Saturday, February 15, 2020

An introduction to GDB scripting in Python

Sometimes it's not humanly possible to inspect or modify data structures manually in a debugger because they are too large or complex to navigate. Think of a linked list with hundreds of elements, one of which you need to locate. Finding the needle in the haystack is only possible by scripting the debugger to automate repetitive steps.

This article gives an overview of the GNU Debugger's Python scripting support so that you can tackle debugging tasks that are not possible manually.

What scripting GDB in Python can do

GDB can load Python scripts to automate debugging tasks and to extend debugger functionality. I will focus mostly on automating debugging tasks but extending the debugger is very powerful though rarely used.

Say you want to search a linked list for a particular node:

(gdb) p node.next
...
(gdb) p node.next.next
...
(gdb) p node.next.next.next

Doing this manually can be impossible for lists with too many elements. GDB scripting support allows this task to be automated by writing a script that executes debugger commands and interprets the results.

Loading Python scripts

The source GDB command executes files ending with the .py extension in a Python interpreter. The interpreter has access to the gdb Python module that exposes debugging APIs so your script can control GDB.

$ cat my-script.py
print('Hi from Python, this is GDB {}'.format(gdb.VERSION))
$ gdb
(gdb) source my-script.py
Hi from Python, this is GDB Fedora 8.3.50.20190824-28.fc31

Notice that the gdb module is already imported. See the GDB Python API documentation for full details of this module.

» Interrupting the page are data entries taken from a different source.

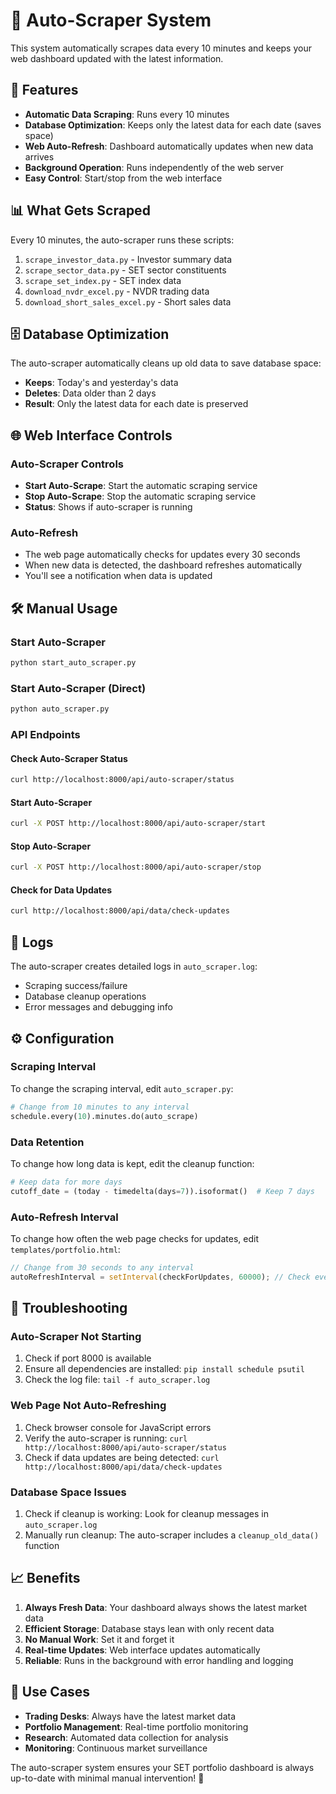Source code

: # 🤖 Auto-Scraper System

This system automatically scrapes data every 10 minutes and keeps your web dashboard updated with the latest information.

## 🚀 Features

- **Automatic Data Scraping**: Runs every 10 minutes
- **Database Optimization**: Keeps only the latest data for each date (saves space)
- **Web Auto-Refresh**: Dashboard automatically updates when new data arrives
- **Background Operation**: Runs independently of the web server
- **Easy Control**: Start/stop from the web interface

## 📊 What Gets Scraped

Every 10 minutes, the auto-scraper runs these scripts:
1. `scrape_investor_data.py` - Investor summary data
2. `scrape_sector_data.py` - SET sector constituents
3. `scrape_set_index.py` - SET index data
4. `download_nvdr_excel.py` - NVDR trading data
5. `download_short_sales_excel.py` - Short sales data

## 🗄️ Database Optimization

The auto-scraper automatically cleans up old data to save database space:
- **Keeps**: Today's and yesterday's data
- **Deletes**: Data older than 2 days
- **Result**: Only the latest data for each date is preserved

## 🌐 Web Interface Controls

### Auto-Scraper Controls
- **Start Auto-Scrape**: Start the automatic scraping service
- **Stop Auto-Scrape**: Stop the automatic scraping service
- **Status**: Shows if auto-scraper is running

### Auto-Refresh
- The web page automatically checks for updates every 30 seconds
- When new data is detected, the dashboard refreshes automatically
- You'll see a notification when data is updated

## 🛠️ Manual Usage

### Start Auto-Scraper
```bash
python start_auto_scraper.py
```

### Start Auto-Scraper (Direct)
```bash
python auto_scraper.py
```

### API Endpoints

#### Check Auto-Scraper Status
```bash
curl http://localhost:8000/api/auto-scraper/status
```

#### Start Auto-Scraper
```bash
curl -X POST http://localhost:8000/api/auto-scraper/start
```

#### Stop Auto-Scraper
```bash
curl -X POST http://localhost:8000/api/auto-scraper/stop
```

#### Check for Data Updates
```bash
curl http://localhost:8000/api/data/check-updates
```

## 📝 Logs

The auto-scraper creates detailed logs in `auto_scraper.log`:
- Scraping success/failure
- Database cleanup operations
- Error messages and debugging info

## ⚙️ Configuration

### Scraping Interval
To change the scraping interval, edit `auto_scraper.py`:
```python
# Change from 10 minutes to any interval
schedule.every(10).minutes.do(auto_scrape)
```

### Data Retention
To change how long data is kept, edit the cleanup function:
```python
# Keep data for more days
cutoff_date = (today - timedelta(days=7)).isoformat()  # Keep 7 days
```

### Auto-Refresh Interval
To change how often the web page checks for updates, edit `templates/portfolio.html`:
```javascript
// Change from 30 seconds to any interval
autoRefreshInterval = setInterval(checkForUpdates, 60000); // Check every 60 seconds
```

## 🔧 Troubleshooting

### Auto-Scraper Not Starting
1. Check if port 8000 is available
2. Ensure all dependencies are installed: `pip install schedule psutil`
3. Check the log file: `tail -f auto_scraper.log`

### Web Page Not Auto-Refreshing
1. Check browser console for JavaScript errors
2. Verify the auto-scraper is running: `curl http://localhost:8000/api/auto-scraper/status`
3. Check if data updates are being detected: `curl http://localhost:8000/api/data/check-updates`

### Database Space Issues
1. Check if cleanup is working: Look for cleanup messages in `auto_scraper.log`
2. Manually run cleanup: The auto-scraper includes a `cleanup_old_data()` function

## 📈 Benefits

1. **Always Fresh Data**: Your dashboard always shows the latest market data
2. **Efficient Storage**: Database stays lean with only recent data
3. **No Manual Work**: Set it and forget it
4. **Real-time Updates**: Web interface updates automatically
5. **Reliable**: Runs in the background with error handling and logging

## 🎯 Use Cases

- **Trading Desks**: Always have the latest market data
- **Portfolio Management**: Real-time portfolio monitoring
- **Research**: Automated data collection for analysis
- **Monitoring**: Continuous market surveillance

The auto-scraper system ensures your SET portfolio dashboard is always up-to-date with minimal manual intervention! 🚀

It's also possible to run ad-hoc Python commands from the GDB prompt:

(gdb) py print('Hi')
Hi

Executing commands

GDB commands are executed using gdb.execute(command, from_tty, to_string). For example, gdb.execute('step') runs the step command. Output can be collected as a Python string by setting to_string to True. By default output goes to the interactive GDB session.

Although gdb.execute() is fundamental to GDB scripting, at best it allows screen-scraping (interpreting the output string) rather than a Pythonic way of controlling GDB. There is actually a full Python API that represents the debugged program's types and values in Python. Most scripts will use this API instead of simply executing GDB commands as if simulating an interactive shell session.

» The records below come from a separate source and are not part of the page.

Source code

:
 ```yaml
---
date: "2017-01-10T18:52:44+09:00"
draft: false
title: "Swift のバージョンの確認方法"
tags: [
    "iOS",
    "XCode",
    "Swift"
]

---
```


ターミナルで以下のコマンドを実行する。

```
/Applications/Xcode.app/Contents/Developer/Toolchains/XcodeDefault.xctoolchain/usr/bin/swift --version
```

Navigating program variables

The entry point to navigating program variables is gdb.parse_and_eval(expression). It returns a gdb.Value.

When a gdb.Value is a struct its fields can be indexed using value['field1']['child_field1'] syntax. The following example iterates a linked list:

elem = gdb.parse_and_eval('block_backends.tqh_first')
while elem:
    name = elem['name'].string()
    if name == 'drive2':
        print('Found {}'.format(elem['dev']))
        break
    elem = elem['link']['tqe_next']

This script iterates the block_backends linked list and checks the name field of each element against "drive2". When it finds "drive2" it prints the dev field of that element.

There is a lot more that GDB Python scripts can do but you'll have to check out the API documentation to learn about it.

Conclusion

Python scripts can automate tedious debugging tasks in GDB. Having the full power of Python and access to file I/O, HTTP requests, etc means pretty much any debugging task can be turned into a full-blown program. A subset of this was possible in the past through GDB command scripts, but Python is a much more flexible programming language and familiar to many developers (more so than GDB's own looping and logic commands!).